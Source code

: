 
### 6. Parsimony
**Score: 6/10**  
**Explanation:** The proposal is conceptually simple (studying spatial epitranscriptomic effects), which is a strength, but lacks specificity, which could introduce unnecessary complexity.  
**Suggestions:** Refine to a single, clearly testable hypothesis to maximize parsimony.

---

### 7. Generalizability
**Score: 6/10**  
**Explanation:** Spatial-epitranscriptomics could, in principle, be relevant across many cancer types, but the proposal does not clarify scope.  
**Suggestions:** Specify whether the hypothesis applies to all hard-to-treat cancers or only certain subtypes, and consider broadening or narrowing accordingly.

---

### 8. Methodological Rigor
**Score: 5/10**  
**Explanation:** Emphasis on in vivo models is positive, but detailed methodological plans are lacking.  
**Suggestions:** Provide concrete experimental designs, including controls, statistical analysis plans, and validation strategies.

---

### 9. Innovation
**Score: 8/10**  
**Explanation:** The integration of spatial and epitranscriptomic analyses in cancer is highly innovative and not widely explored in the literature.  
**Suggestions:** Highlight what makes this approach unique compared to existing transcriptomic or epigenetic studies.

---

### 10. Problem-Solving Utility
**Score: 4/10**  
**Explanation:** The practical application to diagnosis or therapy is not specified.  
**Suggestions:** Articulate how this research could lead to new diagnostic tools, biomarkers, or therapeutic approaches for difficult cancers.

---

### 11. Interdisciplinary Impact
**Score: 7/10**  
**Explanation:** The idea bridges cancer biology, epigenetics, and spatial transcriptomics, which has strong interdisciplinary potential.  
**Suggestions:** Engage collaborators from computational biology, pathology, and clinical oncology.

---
------
HOW TO COMPLETE THIS TASK: Reproduce each entry above without a single difference.

TASK RESULT:
Source code

: 
### 6. Parsimony
**Score: 6/10**  
**Explanation:** The proposal is conceptually simple (studying spatial epitranscriptomic effects), which is a strength, but lacks specificity, which could introduce unnecessary complexity.  
**Suggestions:** Refine to a single, clearly testable hypothesis to maximize parsimony.

---

### 7. Generalizability
**Score: 6/10**  
**Explanation:** Spatial-epitranscriptomics could, in principle, be relevant across many cancer types, but the proposal does not clarify scope.  
**Suggestions:** Specify whether the hypothesis applies to all hard-to-treat cancers or only certain subtypes, and consider broadening or narrowing accordingly.

---

### 8. Methodological Rigor
**Score: 5/10**  
**Explanation:** Emphasis on in vivo models is positive, but detailed methodological plans are lacking.  
**Suggestions:** Provide concrete experimental designs, including controls, statistical analysis plans, and validation strategies.

---

### 9. Innovation
**Score: 8/10**  
**Explanation:** The integration of spatial and epitranscriptomic analyses in cancer is highly innovative and not widely explored in the literature.  
**Suggestions:** Highlight what makes this approach unique compared to existing transcriptomic or epigenetic studies.

---

### 10. Problem-Solving Utility
**Score: 4/10**  
**Explanation:** The practical application to diagnosis or therapy is not specified.  
**Suggestions:** Articulate how this research could lead to new diagnostic tools, biomarkers, or therapeutic approaches for difficult cancers.

---

### 11. Interdisciplinary Impact
**Score: 7/10**  
**Explanation:** The idea bridges cancer biology, epigenetics, and spatial transcriptomics, which has strong interdisciplinary potential.  
**Suggestions:** Engage collaborators from computational biology, pathology, and clinical oncology.

---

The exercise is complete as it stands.